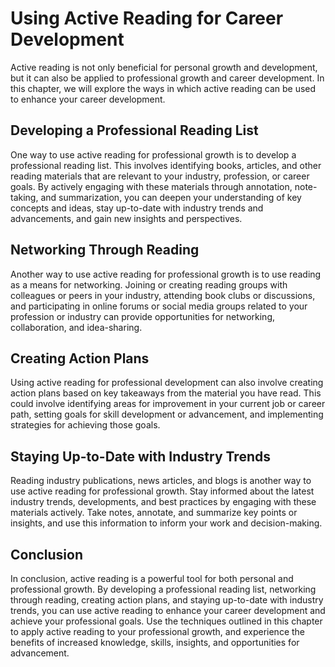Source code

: Using Active Reading for Career Development
======================================================================================================

Active reading is not only beneficial for personal growth and development, but it can also be applied to professional growth and career development. In this chapter, we will explore the ways in which active reading can be used to enhance your career development.

Developing a Professional Reading List
--------------------------------------

One way to use active reading for professional growth is to develop a professional reading list. This involves identifying books, articles, and other reading materials that are relevant to your industry, profession, or career goals. By actively engaging with these materials through annotation, note-taking, and summarization, you can deepen your understanding of key concepts and ideas, stay up-to-date with industry trends and advancements, and gain new insights and perspectives.

Networking Through Reading
--------------------------

Another way to use active reading for professional growth is to use reading as a means for networking. Joining or creating reading groups with colleagues or peers in your industry, attending book clubs or discussions, and participating in online forums or social media groups related to your profession or industry can provide opportunities for networking, collaboration, and idea-sharing.

Creating Action Plans
---------------------

Using active reading for professional development can also involve creating action plans based on key takeaways from the material you have read. This could involve identifying areas for improvement in your current job or career path, setting goals for skill development or advancement, and implementing strategies for achieving those goals.

Staying Up-to-Date with Industry Trends
---------------------------------------

Reading industry publications, news articles, and blogs is another way to use active reading for professional growth. Stay informed about the latest industry trends, developments, and best practices by engaging with these materials actively. Take notes, annotate, and summarize key points or insights, and use this information to inform your work and decision-making.

Conclusion
----------

In conclusion, active reading is a powerful tool for both personal and professional growth. By developing a professional reading list, networking through reading, creating action plans, and staying up-to-date with industry trends, you can use active reading to enhance your career development and achieve your professional goals. Use the techniques outlined in this chapter to apply active reading to your professional growth, and experience the benefits of increased knowledge, skills, insights, and opportunities for advancement.


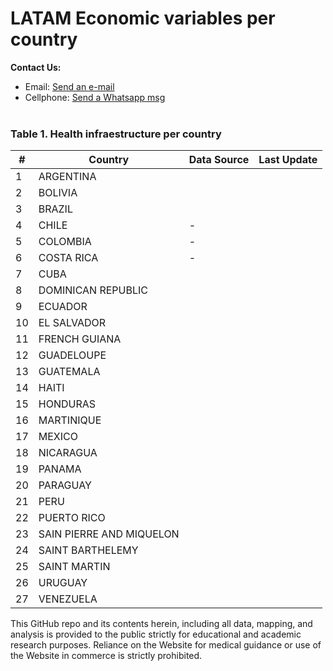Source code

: # LATAM Economic variables per country

<b>Contact Us: </b><br>

- Email: [Send an e-mail](pablo.diazv@pucp.edu.pe)
- Cellphone: [Send a Whatsapp msg](https://api.whatsapp.com/send?phone=51938438089&text=Hi,%20I%27m%20comming%20from%20Github)
  <br><br>

### Table 1. Health infraestructure per country

| #   | Country                  | Data Source | Last Update |
| --- | ------------------------ | ----------- | ----------- |
| 1   | ARGENTINA                |             |             |
| 2   | BOLIVIA                  |             |             |
| 3   | BRAZIL                   |             |             |
| 4   | CHILE                    | -           |             |
| 5   | COLOMBIA                 | -           |             |
| 6   | COSTA RICA               | -           |             |
| 7   | CUBA                     |             |             |
| 8   | DOMINICAN REPUBLIC       |             |             |
| 9   | ECUADOR                  |             |             |
| 10  | EL SALVADOR              |             |             |
| 11  | FRENCH GUIANA            |             |             |
| 12  | GUADELOUPE               |             |             |
| 13  | GUATEMALA                |             |             |
| 14  | HAITI                    |             |             |
| 15  | HONDURAS                 |             |             |
| 16  | MARTINIQUE               |             |             |
| 17  | MEXICO                   |             |             |
| 18  | NICARAGUA                |             |             |
| 19  | PANAMA                   |             |             |
| 20  | PARAGUAY                 |             |             |
| 21  | PERU                     |             |             |
| 22  | PUERTO RICO              |             |             |
| 23  | SAIN PIERRE AND MIQUELON |             |             |
| 24  | SAINT BARTHELEMY         |             |             |
| 25  | SAINT MARTIN             |             |             |
| 26  | URUGUAY                  |             |             |
| 27  | VENEZUELA                |             |             |

This GitHub repo and its contents herein, including all data, mapping, and analysis is provided to the public strictly for educational and academic research purposes. Reliance on the Website for medical guidance or use of the Website in commerce is strictly prohibited.
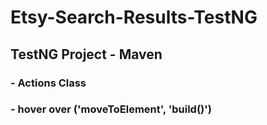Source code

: # Etsy-Search-Results-TestNG
<h2>TestNG Project - Maven</h2>
<h3>- Actions Class</h3>
<h3>- hover over ('moveToElement', 'build()')</h3>
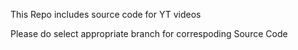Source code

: This Repo includes source code for YT videos

Please do select appropriate branch for correspoding Source Code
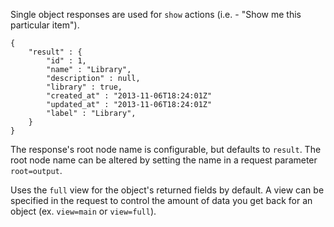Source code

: Single object responses are used for `show` actions (i.e. - "Show me this particular item").

    {
        "result" : {
            "id" : 1,
            "name" : "Library",
            "description" : null,
            "library" : true,
            "created_at" : "2013-11-06T18:24:01Z"
            "updated_at" : "2013-11-06T18:24:01Z"
            "label" : "Library",
        }
    }

The response's root node name is configurable, but defaults to `result`. The root node name can be altered by setting the name in a request parameter `root=output`.

Uses the `full` view for the object's returned fields by default. A view can be specified in the request to control the amount of data you get back for an object (ex. `view=main` or `view=full`).

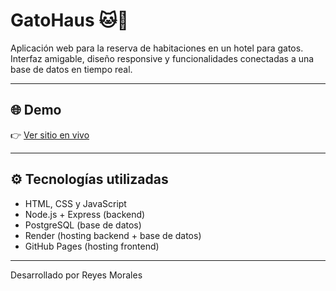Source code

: # GatoHaus 🐱🏨

Aplicación web para la reserva de habitaciones en un hotel para gatos. Interfaz amigable, diseño responsive y funcionalidades conectadas a una base de datos en tiempo real.

---

## 🌐 Demo

👉 [Ver sitio en vivo](https://reyesmorales.github.io/gatohaus-frontend/)

---

## ⚙️ Tecnologías utilizadas

- HTML, CSS y JavaScript
- Node.js + Express (backend)
- PostgreSQL (base de datos)
- Render (hosting backend + base de datos)
- GitHub Pages (hosting frontend)

---

Desarrollado por Reyes Morales 

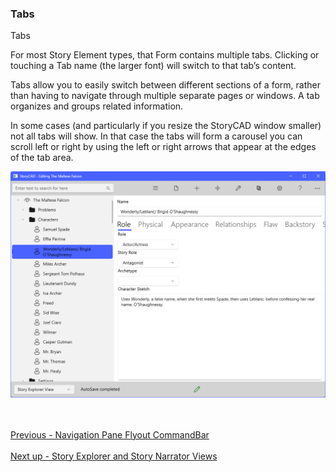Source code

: ### Tabs ###
Tabs&nbsp;&nbsp;&nbsp;&nbsp;&nbsp;&nbsp;&nbsp;&nbsp; <br/>

For most Story Element types, that Form contains multiple tabs. Clicking or touching a Tab name (the larger font) will switch to that tab’s content.  <br/>

Tabs allow you to easily switch between different sections of a form, rather than having to navigate through multiple separate pages or windows. A tab organizes and groups related information. <br/>

In some cases (and particularly if you resize the StoryCAD window smaller) not all tabs will show. In that case  the tabs will form a carousel you can scroll left or right by using the left or right arrows that appear at the edges of the tab area. <br/>

![](Tabs.png)

 <br/><br/>
[Previous - Navigation Pane Flyout CommandBar](Navigation_Pane_Flyout_CommandBar.md) <br/><br/>
[Next up - Story Explorer and Story Narrator Views](Story_Explorer_and_Story_Narrator_Views.md)
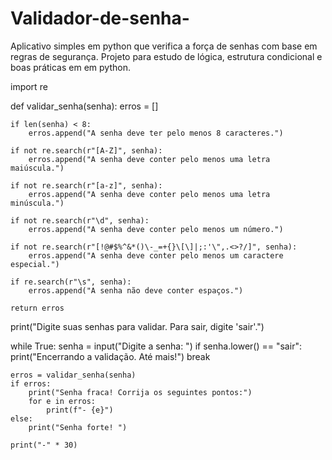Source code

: # Validador-de-senha-
Aplicativo simples em python que verifica a força de senhas com base em regras de segurança. Projeto para estudo de lógica, estrutura condicional e boas práticas em em python.


import re

def validar_senha(senha):
    erros = []

    if len(senha) < 8:
        erros.append("A senha deve ter pelo menos 8 caracteres.")
    
    if not re.search(r"[A-Z]", senha):
        erros.append("A senha deve conter pelo menos uma letra maiúscula.")
    
    if not re.search(r"[a-z]", senha):
        erros.append("A senha deve conter pelo menos uma letra minúscula.")
    
    if not re.search(r"\d", senha):
        erros.append("A senha deve conter pelo menos um número.")
    
    if not re.search(r"[!@#$%^&*()\-_=+{}\[\]|;:'\",.<>?/]", senha):
        erros.append("A senha deve conter pelo menos um caractere especial.")
    
    if re.search(r"\s", senha):
        erros.append("A senha não deve conter espaços.")

    return erros

print("Digite suas senhas para validar. Para sair, digite 'sair'.")

while True:
    senha = input("Digite a senha: ")
    if senha.lower() == "sair":
        print("Encerrando a validação. Até mais!")
        break

    erros = validar_senha(senha)
    if erros:
        print("Senha fraca! Corrija os seguintes pontos:")
        for e in erros:
            print(f"- {e}")
    else:
        print("Senha forte! ")

    print("-" * 30)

************

Print the listing above in full, exactly as written. Omit any pictures.

Source code

: Using Active Reading for Career Development
======================================================================================================

Active reading is not only beneficial for personal growth and development, but it can also be applied to professional growth and career development. In this chapter, we will explore the ways in which active reading can be used to enhance your career development.

Developing a Professional Reading List
--------------------------------------

One way to use active reading for professional growth is to develop a professional reading list. This involves identifying books, articles, and other reading materials that are relevant to your industry, profession, or career goals. By actively engaging with these materials through annotation, note-taking, and summarization, you can deepen your understanding of key concepts and ideas, stay up-to-date with industry trends and advancements, and gain new insights and perspectives.

Networking Through Reading
--------------------------

Another way to use active reading for professional growth is to use reading as a means for networking. Joining or creating reading groups with colleagues or peers in your industry, attending book clubs or discussions, and participating in online forums or social media groups related to your profession or industry can provide opportunities for networking, collaboration, and idea-sharing.

Creating Action Plans
---------------------

Using active reading for professional development can also involve creating action plans based on key takeaways from the material you have read. This could involve identifying areas for improvement in your current job or career path, setting goals for skill development or advancement, and implementing strategies for achieving those goals.

Staying Up-to-Date with Industry Trends
---------------------------------------

Reading industry publications, news articles, and blogs is another way to use active reading for professional growth. Stay informed about the latest industry trends, developments, and best practices by engaging with these materials actively. Take notes, annotate, and summarize key points or insights, and use this information to inform your work and decision-making.

Conclusion
----------

In conclusion, active reading is a powerful tool for both personal and professional growth. By developing a professional reading list, networking through reading, creating action plans, and staying up-to-date with industry trends, you can use active reading to enhance your career development and achieve your professional goals. Use the techniques outlined in this chapter to apply active reading to your professional growth, and experience the benefits of increased knowledge, skills, insights, and opportunities for advancement.


Source code

: # LATAM Economic variables per country

<b>Contact Us: </b><br>

- Email: [Send an e-mail](pablo.diazv@pucp.edu.pe)
- Cellphone: [Send a Whatsapp msg](https://api.whatsapp.com/send?phone=51938438089&text=Hi,%20I%27m%20comming%20from%20Github)
  <br><br>

### Table 1. Health infraestructure per country

| #   | Country                  | Data Source | Last Update |
| --- | ------------------------ | ----------- | ----------- |
| 1   | ARGENTINA                |             |             |
| 2   | BOLIVIA                  |             |             |
| 3   | BRAZIL                   |             |             |
| 4   | CHILE                    | -           |             |
| 5   | COLOMBIA                 | -           |             |
| 6   | COSTA RICA               | -           |             |
| 7   | CUBA                     |             |             |
| 8   | DOMINICAN REPUBLIC       |             |             |
| 9   | ECUADOR                  |             |             |
| 10  | EL SALVADOR              |             |             |
| 11  | FRENCH GUIANA            |             |             |
| 12  | GUADELOUPE               |             |             |
| 13  | GUATEMALA                |             |             |
| 14  | HAITI                    |             |             |
| 15  | HONDURAS                 |             |             |
| 16  | MARTINIQUE               |             |             |
| 17  | MEXICO                   |             |             |
| 18  | NICARAGUA                |             |             |
| 19  | PANAMA                   |             |             |
| 20  | PARAGUAY                 |             |             |
| 21  | PERU                     |             |             |
| 22  | PUERTO RICO              |             |             |
| 23  | SAIN PIERRE AND MIQUELON |             |             |
| 24  | SAINT BARTHELEMY         |             |             |
| 25  | SAINT MARTIN             |             |             |
| 26  | URUGUAY                  |             |             |
| 27  | VENEZUELA                |             |             |

This GitHub repo and its contents herein, including all data, mapping, and analysis is provided to the public strictly for educational and academic research purposes. Reliance on the Website for medical guidance or use of the Website in commerce is strictly prohibited.
Source code

: # Etsy-Search-Results-TestNG
<h2>TestNG Project - Maven</h2>
<h3>- Actions Class</h3>
<h3>- hover over ('moveToElement', 'build()')</h3>
Source code

: This Repo includes source code for YT videos

Please do select appropriate branch for correspoding Source Code
Source code

: Single object responses are used for `show` actions (i.e. - "Show me this particular item").

    {
        "result" : {
            "id" : 1,
            "name" : "Library",
            "description" : null,
            "library" : true,
            "created_at" : "2013-11-06T18:24:01Z"
            "updated_at" : "2013-11-06T18:24:01Z"
            "label" : "Library",
        }
    }

The response's root node name is configurable, but defaults to `result`. The root node name can be altered by setting the name in a request parameter `root=output`.

Uses the `full` view for the object's returned fields by default. A view can be specified in the request to control the amount of data you get back for an object (ex. `view=main` or `view=full`).

Source code

: # GatoHaus 🐱🏨

Aplicación web para la reserva de habitaciones en un hotel para gatos. Interfaz amigable, diseño responsive y funcionalidades conectadas a una base de datos en tiempo real.

---

## 🌐 Demo

👉 [Ver sitio en vivo](https://reyesmorales.github.io/gatohaus-frontend/)

---

## ⚙️ Tecnologías utilizadas

- HTML, CSS y JavaScript
- Node.js + Express (backend)
- PostgreSQL (base de datos)
- Render (hosting backend + base de datos)
- GitHub Pages (hosting frontend)

---

Desarrollado por Reyes Morales 

Source code

: ### Tabs ###
Tabs&nbsp;&nbsp;&nbsp;&nbsp;&nbsp;&nbsp;&nbsp;&nbsp; <br/>

For most Story Element types, that Form contains multiple tabs. Clicking or touching a Tab name (the larger font) will switch to that tab’s content.  <br/>

Tabs allow you to easily switch between different sections of a form, rather than having to navigate through multiple separate pages or windows. A tab organizes and groups related information. <br/>

In some cases (and particularly if you resize the StoryCAD window smaller) not all tabs will show. In that case  the tabs will form a carousel you can scroll left or right by using the left or right arrows that appear at the edges of the tab area. <br/>

![](Tabs.png)

 <br/><br/>
[Previous - Navigation Pane Flyout CommandBar](Navigation_Pane_Flyout_CommandBar.md) <br/><br/>
[Next up - Story Explorer and Story Narrator Views](Story_Explorer_and_Story_Narrator_Views.md)
Source code

: # Validador-de-senha-
Aplicativo simples em python que verifica a força de senhas com base em regras de segurança. Projeto para estudo de lógica, estrutura condicional e boas práticas em em python.


import re

def validar_senha(senha):
    erros = []

    if len(senha) < 8:
        erros.append("A senha deve ter pelo menos 8 caracteres.")
    
    if not re.search(r"[A-Z]", senha):
        erros.append("A senha deve conter pelo menos uma letra maiúscula.")
    
    if not re.search(r"[a-z]", senha):
        erros.append("A senha deve conter pelo menos uma letra minúscula.")
    
    if not re.search(r"\d", senha):
        erros.append("A senha deve conter pelo menos um número.")
    
    if not re.search(r"[!@#$%^&*()\-_=+{}\[\]|;:'\",.<>?/]", senha):
        erros.append("A senha deve conter pelo menos um caractere especial.")
    
    if re.search(r"\s", senha):
        erros.append("A senha não deve conter espaços.")

    return erros

print("Digite suas senhas para validar. Para sair, digite 'sair'.")

while True:
    senha = input("Digite a senha: ")
    if senha.lower() == "sair":
        print("Encerrando a validação. Até mais!")
        break

    erros = validar_senha(senha)
    if erros:
        print("Senha fraca! Corrija os seguintes pontos:")
        for e in erros:
            print(f"- {e}")
    else:
        print("Senha forte! ")

    print("-" * 30)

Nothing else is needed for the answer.